Curtis "Ovid" Poe
Date: Friday, August 5th, 2005
Time: 11:35am - 12:20pm
Most Perl programmers eventually hear this famous quote from Tom Christiansen:
"A programmer who hasn't been exposed to all four of the imperative, functional, objective, and logical programming styles has one or more conceptual blindspots. It's like knowing how to boil but not fry."
We're loosely familiar with the imperative, functional, and objective programming styles primarily because Perl supports them. Though conceptually similar to regular expressions, Perl does not support logic programming.
A typical day at work might involve our boss coming up to us and giving us a goal. If we're lucky, she might even give us enough information to achieve said goal. Then we groan, sweat, and maybe even curse a little while we tear the information into bits and send these bits spinning every which way in the hope that, at the very end, they'll resemble the goal we we were given. In short, we tell the computer how to achieve the goal.

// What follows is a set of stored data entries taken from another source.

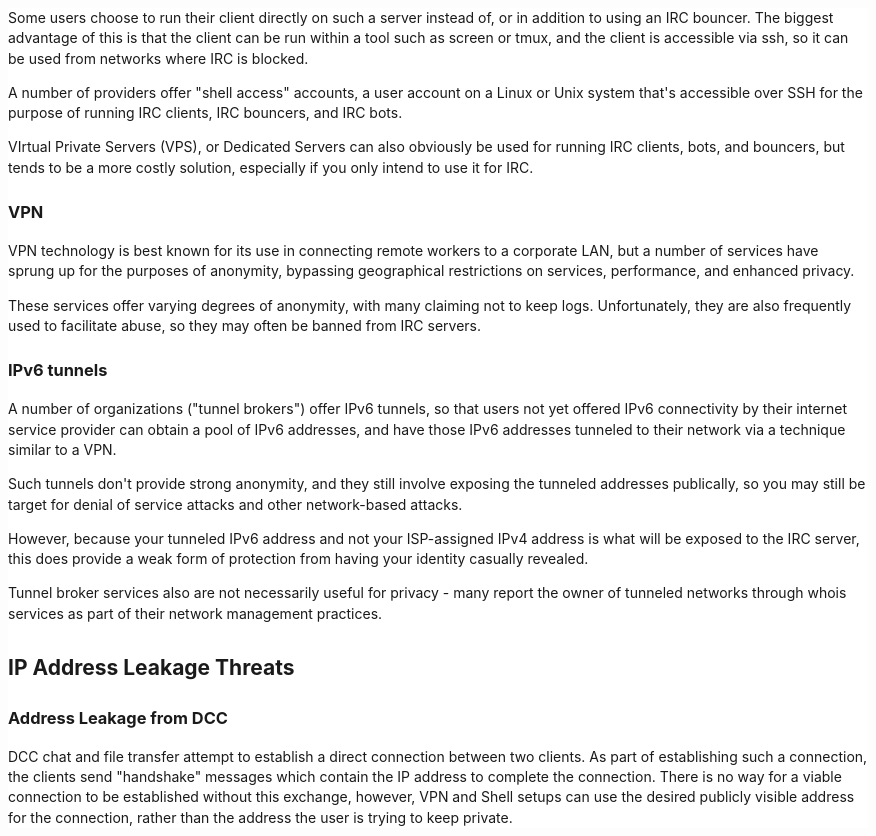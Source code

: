 Some users choose to run their client directly on such a server instead of, or
in addition to using an IRC bouncer. The biggest advantage of this is that the
client can be run within a tool such as screen or tmux, and the client is
accessible via ssh, so it can be used from networks where IRC is blocked.

A number of providers offer "shell access" accounts, a user account on a Linux
or Unix system that's accessible over SSH for the purpose of running IRC
clients, IRC bouncers, and IRC bots.

VIrtual Private Servers (VPS), or Dedicated Servers can also obviously be used
for running IRC clients, bots, and bouncers, but tends to be a more costly
solution, especially if you only intend to use it for IRC.

### VPN

VPN technology is best known for its use in connecting remote workers to a
corporate LAN, but a number of services have sprung up for the purposes of
anonymity, bypassing geographical restrictions on services, performance, and
enhanced privacy.

These services offer varying degrees of anonymity, with many claiming not to
keep logs. Unfortunately, they are also frequently used to facilitate abuse, so
they may often be banned from IRC servers.

### IPv6 tunnels

A number of organizations ("tunnel brokers") offer IPv6 tunnels, so that users
not yet offered IPv6 connectivity by their internet service provider can obtain
a pool of IPv6 addresses, and have those IPv6 addresses tunneled to their
network via a technique similar to a VPN.

Such tunnels don't provide strong anonymity, and they still involve exposing the
tunneled addresses publically, so you may still be target for denial of service
attacks and other network-based attacks.

However, because your tunneled IPv6 address and not your ISP-assigned IPv4
address is what will be exposed to the IRC server, this does provide a weak form
of protection from having your identity casually revealed.

Tunnel broker services also are not necessarily useful for privacy - many report
the owner of tunneled networks through whois services as part of their network
management practices.

## IP Address Leakage Threats

### Address Leakage from DCC

DCC chat and file transfer attempt to establish a direct connection between two
clients. As part of establishing such a connection, the clients send "handshake"
messages which contain the IP address to complete the connection. There is no
way for a viable connection to be established without this exchange, however,
VPN and Shell setups can use the desired publicly visible address for the
connection, rather than the address the user is trying to keep private.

In logic programming we tell the computer what the goal looks like and let it figure out how to achieve the goal on its own. Sometimes you'll even hear logic programming referred to as "specification based" programming because logic programs, when written correctly, are the specification.
Perl programmers in this session will get a brief taste of the power of logic programming and learn what tools are available to bring the power of logic programming to their own programs.